**Work to complete**
The word to find is "nevu". Copy each line of the material that contains it.

Segment Start: Dataset content

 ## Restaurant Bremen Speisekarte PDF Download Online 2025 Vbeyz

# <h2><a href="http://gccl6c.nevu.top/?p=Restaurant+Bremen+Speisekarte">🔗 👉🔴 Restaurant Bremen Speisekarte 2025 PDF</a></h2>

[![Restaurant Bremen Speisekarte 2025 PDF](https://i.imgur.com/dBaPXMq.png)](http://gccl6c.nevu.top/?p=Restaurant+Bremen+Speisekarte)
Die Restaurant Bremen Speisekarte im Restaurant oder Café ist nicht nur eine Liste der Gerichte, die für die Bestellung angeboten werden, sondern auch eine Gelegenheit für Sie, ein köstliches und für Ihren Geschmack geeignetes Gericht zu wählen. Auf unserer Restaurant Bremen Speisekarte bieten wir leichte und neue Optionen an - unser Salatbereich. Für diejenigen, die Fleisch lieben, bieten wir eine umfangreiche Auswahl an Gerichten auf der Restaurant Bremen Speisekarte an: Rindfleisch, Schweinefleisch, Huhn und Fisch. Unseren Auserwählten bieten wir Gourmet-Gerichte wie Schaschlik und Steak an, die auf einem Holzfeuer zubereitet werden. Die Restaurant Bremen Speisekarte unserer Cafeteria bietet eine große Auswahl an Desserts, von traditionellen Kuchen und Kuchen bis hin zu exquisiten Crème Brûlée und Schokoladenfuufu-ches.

Segment End: Dataset content
Segment Start: Dataset content

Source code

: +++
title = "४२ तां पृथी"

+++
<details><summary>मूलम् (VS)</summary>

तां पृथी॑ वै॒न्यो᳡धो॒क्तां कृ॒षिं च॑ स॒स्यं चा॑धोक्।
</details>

Segment End: Dataset content

**Solution to this problem**
# <h2><a href="http://gccl6c.nevu.top/?p=Restaurant+Bremen+Speisekarte">🔗 👉🔴 Restaurant Bremen Speisekarte 2025 PDF</a></h2>
[![Restaurant Bremen Speisekarte 2025 PDF](https://i.imgur.com/dBaPXMq.png)](http://gccl6c.nevu.top/?p=Restaurant+Bremen+Speisekarte)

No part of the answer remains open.